▸ Assignment:
Only lines containing "item" are wanted from the data below. Copy those lines.

▸ Given records:
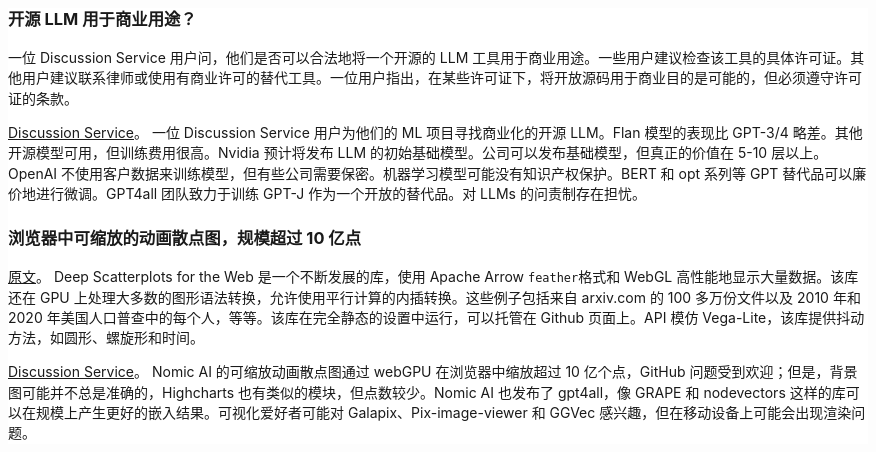 ### 开源 LLM 用于商业用途？

一位 Discussion Service 用户问，他们是否可以合法地将一个开源的 LLM 工具用于商业用途。一些用户建议检查该工具的具体许可证。其他用户建议联系律师或使用有商业许可的替代工具。一位用户指出，在某些许可证下，将开放源码用于商业目的是可能的，但必须遵守许可证的条款。

[Discussion Service](http://news.ycombinator.com/item?id=35512338)。
一位 Discussion Service 用户为他们的 ML 项目寻找商业化的开源 LLM。Flan 模型的表现比 GPT-3/4 略差。其他开源模型可用，但训练费用很高。Nvidia 预计将发布 LLM 的初始基础模型。公司可以发布基础模型，但真正的价值在 5-10 层以上。OpenAI 不使用客户数据来训练模型，但有些公司需要保密。机器学习模型可能没有知识产权保护。BERT 和 opt 系列等 GPT 替代品可以廉价地进行微调。GPT4all 团队致力于训练 GPT-J 作为一个开放的替代品。对 LLMs 的问责制存在担忧。

### 浏览器中可缩放的动画散点图，规模超过 10 亿点

[原文](https://github.com/nomic-ai/deepscatter)。
Deep Scatterplots for the Web 是一个不断发展的库，使用 Apache Arrow `feather`格式和 WebGL 高性能地显示大量数据。该库还在 GPU 上处理大多数的图形语法转换，允许使用平行计算的内插转换。这些例子包括来自 arxiv.com 的 100 多万份文件以及 2010 年和 2020 年美国人口普查中的每个人，等等。该库在完全静态的设置中运行，可以托管在 Github 页面上。API 模仿 Vega-Lite，该库提供抖动方法，如圆形、螺旋形和时间。

[Discussion Service](http://news.ycombinator.com/item?id=35511139)。
Nomic AI 的可缩放动画散点图通过 webGPU 在浏览器中缩放超过 10 亿个点，GitHub 问题受到欢迎；但是，背景图可能并不总是准确的，Highcharts 也有类似的模块，但点数较少。Nomic AI 也发布了 gpt4all，像 GRAPE 和 nodevectors 这样的库可以在规模上产生更好的嵌入结果。可视化爱好者可能对 Galapix、Pix-image-viewer 和 GGVec 感兴趣，但在移动设备上可能会出现渲染问题。

</Steps>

▸ Output for this task:
[Discussion Service](http://news.ycombinator.com/item?id=35512338)。
[Discussion Service](http://news.ycombinator.com/item?id=35511139)。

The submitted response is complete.